新約聖書における方言 (1/2)
- 使徒行伝2:4-6 -
[インマヌエル 上巻. 4-23]
[使徒行伝2:4-6] 「4 すると、みなが聖霊に満たされ、御霊が話させてくださるとおりに、他国のことばで話しだした。5 さて、エルサレムには、敬虔なユダヤ人たちが、天下のあらゆる国から来て住んでいたが、6 この物音が起こると、大ぜいの人々が集まって来た。彼らは、それぞれ自分の国のことばで弟子たちが話すのを聞いて、驚きあきれてしまった。」
[第一コリント12:28] 「神は教会の中で人々を次のように任命されました。すなわち、第一に使徒、次に預言者、次に教師、それから奇蹟を行なう者、それからいやしの賜物を持つ者、助ける者、治める者、異言を語る者などです。」
1. 福音書
(1) 福音書の中で方言に関する直接的な言及が見られるのは、マルコ福音書16:17だけである。(一部の写本にはマルコ福音書16:9-20がない)そこには、信じる者につくしるしとして「新しいことばを語り」と記されている。
[マルコ福音書16:17] 「信じる人々には次のようなしるしが伴います。すなわち、わたしの名によって悪霊を追い出し、新しいことばを語り、」
2. 使徒行伝
(1) 使徒行伝2章の聖霊降臨の記述には、弟子たちが皆、聖霊の満たしを受け、聖霊が語らせるままに外国語を話し始めたと解釈できる記述がある。(使徒行伝2:4、6)
① 「甘いぶどう酒に酔って」(使徒行伝2:13)と理解される記述と矛盾するため、コリント教会の場合と同じ方言現象と見なす見解もある。
② ペンテコステの聖霊降臨は聖霊の公的な付与であり(ヨハネ福音書20:22)、新しい聖霊時代の始まりを示す。
③ バベルの塔の物語で人類の言語が混乱したのとは対照的に、律法が世界のすべての言語で与えられたという伝承と対応するように記述されている(使徒行伝2:8)と指摘されている。
④ 重要な点は世界宣教との関係である。
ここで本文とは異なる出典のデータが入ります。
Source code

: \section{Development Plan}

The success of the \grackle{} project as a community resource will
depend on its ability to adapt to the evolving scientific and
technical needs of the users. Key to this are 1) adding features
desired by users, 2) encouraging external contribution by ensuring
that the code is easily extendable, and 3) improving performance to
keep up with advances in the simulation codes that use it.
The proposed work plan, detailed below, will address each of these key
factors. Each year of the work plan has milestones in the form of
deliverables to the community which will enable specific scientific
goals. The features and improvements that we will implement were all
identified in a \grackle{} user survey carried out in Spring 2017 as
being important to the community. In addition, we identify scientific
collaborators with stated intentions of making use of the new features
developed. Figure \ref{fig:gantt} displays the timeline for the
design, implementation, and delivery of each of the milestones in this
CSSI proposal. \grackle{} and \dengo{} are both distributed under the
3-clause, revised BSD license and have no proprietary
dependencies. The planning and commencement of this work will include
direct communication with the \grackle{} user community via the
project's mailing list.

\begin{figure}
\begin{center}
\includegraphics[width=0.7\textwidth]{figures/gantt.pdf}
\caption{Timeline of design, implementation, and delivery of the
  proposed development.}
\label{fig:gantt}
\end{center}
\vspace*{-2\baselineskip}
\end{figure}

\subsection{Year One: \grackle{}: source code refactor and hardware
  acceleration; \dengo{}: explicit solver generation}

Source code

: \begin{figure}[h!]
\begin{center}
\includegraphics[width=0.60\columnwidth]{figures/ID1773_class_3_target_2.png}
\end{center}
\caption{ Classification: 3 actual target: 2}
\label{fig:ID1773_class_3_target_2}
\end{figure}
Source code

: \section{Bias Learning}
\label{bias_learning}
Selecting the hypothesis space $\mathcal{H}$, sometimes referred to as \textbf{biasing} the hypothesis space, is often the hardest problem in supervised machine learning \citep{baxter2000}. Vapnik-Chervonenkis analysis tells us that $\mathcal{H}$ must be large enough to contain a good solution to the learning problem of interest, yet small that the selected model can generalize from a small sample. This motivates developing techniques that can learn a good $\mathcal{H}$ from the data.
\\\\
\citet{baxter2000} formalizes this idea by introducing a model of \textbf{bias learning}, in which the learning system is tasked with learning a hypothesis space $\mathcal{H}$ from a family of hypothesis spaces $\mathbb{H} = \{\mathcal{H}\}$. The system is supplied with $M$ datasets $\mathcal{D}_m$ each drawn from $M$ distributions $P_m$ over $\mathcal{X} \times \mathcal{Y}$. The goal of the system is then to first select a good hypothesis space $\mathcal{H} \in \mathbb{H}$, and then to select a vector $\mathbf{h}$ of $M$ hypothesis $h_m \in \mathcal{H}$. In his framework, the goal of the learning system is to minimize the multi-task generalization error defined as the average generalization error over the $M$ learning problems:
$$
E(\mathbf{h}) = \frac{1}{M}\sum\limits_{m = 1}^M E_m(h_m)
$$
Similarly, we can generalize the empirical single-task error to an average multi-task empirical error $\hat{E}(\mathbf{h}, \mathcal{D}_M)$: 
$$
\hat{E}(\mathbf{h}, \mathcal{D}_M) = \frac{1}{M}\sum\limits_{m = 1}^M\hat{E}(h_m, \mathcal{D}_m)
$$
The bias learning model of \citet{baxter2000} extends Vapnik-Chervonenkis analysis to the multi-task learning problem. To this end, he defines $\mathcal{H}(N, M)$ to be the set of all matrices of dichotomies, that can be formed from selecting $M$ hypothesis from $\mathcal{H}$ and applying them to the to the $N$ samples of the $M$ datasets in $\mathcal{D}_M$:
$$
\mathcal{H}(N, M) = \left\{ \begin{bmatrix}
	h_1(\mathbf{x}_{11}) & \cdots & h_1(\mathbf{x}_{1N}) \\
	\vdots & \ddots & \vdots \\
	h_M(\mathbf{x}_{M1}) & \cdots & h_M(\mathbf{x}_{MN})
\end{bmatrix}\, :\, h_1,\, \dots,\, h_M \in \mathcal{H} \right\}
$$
使徒行伝2:9~11に記録された諸国の一覧表にも示されているように、五旬節の聖霊降臨は、キリスト者と教会に委ねられた世界宣教の使命(使徒行伝1:8)とは決して切り離せない関係にある。
(2) その他の記述について
① カイザリヤの場合(使徒行伝10:46)は異邦人への聖霊降臨であり、サマリヤ(使徒行伝8:17)やエペソ(使徒行伝19:6)での聖霊降臨も、それぞれの地域やグループにおける聖霊の最初の到来を示す特別な証拠として意味があると主張する者もいる。
② 方言は、聖霊降臨により聖霊の満たしを受け、洗礼を受けた者にとって最初の経験として不可欠なものであると主張する意見もある。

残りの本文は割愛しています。